(ENTRIES SHOWN Opens)

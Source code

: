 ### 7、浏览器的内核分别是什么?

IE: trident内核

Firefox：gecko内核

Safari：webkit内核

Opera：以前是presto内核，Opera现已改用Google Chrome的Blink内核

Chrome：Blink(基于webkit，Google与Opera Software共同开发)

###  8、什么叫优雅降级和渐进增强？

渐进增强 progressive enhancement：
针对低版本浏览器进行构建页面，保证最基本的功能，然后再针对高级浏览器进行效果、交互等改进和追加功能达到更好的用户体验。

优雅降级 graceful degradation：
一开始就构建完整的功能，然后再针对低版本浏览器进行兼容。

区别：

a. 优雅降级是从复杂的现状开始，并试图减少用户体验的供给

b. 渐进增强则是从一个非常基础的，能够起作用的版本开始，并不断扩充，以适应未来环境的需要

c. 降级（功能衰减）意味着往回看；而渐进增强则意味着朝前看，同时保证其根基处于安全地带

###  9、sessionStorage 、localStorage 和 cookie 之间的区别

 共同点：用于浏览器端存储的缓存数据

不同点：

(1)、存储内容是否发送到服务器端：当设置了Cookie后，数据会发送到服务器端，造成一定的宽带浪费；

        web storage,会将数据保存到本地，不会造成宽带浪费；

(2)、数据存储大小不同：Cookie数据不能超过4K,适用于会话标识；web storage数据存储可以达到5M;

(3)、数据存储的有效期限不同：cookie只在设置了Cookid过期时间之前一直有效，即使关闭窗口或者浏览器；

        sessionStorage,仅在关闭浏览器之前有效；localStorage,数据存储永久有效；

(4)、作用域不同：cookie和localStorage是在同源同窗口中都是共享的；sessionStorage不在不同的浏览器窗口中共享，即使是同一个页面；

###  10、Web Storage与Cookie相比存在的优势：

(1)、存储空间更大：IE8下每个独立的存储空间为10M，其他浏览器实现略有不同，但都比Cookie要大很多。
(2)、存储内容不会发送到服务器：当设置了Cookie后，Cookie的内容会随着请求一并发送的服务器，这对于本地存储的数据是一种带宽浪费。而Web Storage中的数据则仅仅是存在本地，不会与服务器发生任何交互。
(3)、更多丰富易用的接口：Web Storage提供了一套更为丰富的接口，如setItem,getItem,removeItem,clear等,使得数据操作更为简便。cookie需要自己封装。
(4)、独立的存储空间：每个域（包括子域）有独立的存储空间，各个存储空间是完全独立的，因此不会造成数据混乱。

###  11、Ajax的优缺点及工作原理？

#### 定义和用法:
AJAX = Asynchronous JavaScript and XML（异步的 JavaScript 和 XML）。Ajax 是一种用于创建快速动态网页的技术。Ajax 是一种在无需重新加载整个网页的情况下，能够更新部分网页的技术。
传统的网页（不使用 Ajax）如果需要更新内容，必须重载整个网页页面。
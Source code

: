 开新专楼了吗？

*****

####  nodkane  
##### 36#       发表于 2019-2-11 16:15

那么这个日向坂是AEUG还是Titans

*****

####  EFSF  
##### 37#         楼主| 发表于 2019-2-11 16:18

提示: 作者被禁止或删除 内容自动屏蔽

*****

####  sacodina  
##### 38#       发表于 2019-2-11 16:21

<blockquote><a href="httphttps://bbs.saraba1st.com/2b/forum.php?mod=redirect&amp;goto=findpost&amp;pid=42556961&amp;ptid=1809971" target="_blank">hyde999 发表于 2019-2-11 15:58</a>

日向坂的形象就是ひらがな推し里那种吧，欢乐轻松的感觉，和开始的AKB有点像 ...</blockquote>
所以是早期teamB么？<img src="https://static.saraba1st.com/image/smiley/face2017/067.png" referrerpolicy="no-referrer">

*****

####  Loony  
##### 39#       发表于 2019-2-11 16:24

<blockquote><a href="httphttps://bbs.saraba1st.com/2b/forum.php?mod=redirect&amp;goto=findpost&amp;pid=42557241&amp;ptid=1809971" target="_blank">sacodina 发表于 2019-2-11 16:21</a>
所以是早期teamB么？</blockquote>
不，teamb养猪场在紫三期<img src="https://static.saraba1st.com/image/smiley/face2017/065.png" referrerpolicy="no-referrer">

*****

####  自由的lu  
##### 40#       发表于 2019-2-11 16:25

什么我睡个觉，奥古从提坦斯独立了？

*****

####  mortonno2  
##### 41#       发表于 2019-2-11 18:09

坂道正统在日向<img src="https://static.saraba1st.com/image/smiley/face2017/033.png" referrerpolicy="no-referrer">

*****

(ENTRIES SHOWN Closes)

- REQUIRED ACTION:
Up to and including the line with "渐进增强 progressive enhancement：", write out the records above exactly, starting from their first line.

- SOLUTION FOR THIS EXERCISE:
Source code

: ### 7、浏览器的内核分别是什么?

IE: trident内核

Firefox：gecko内核

Safari：webkit内核

Opera：以前是presto内核，Opera现已改用Google Chrome的Blink内核

Chrome：Blink(基于webkit，Google与Opera Software共同开发)

###  8、什么叫优雅降级和渐进增强？

渐进增强 progressive enhancement：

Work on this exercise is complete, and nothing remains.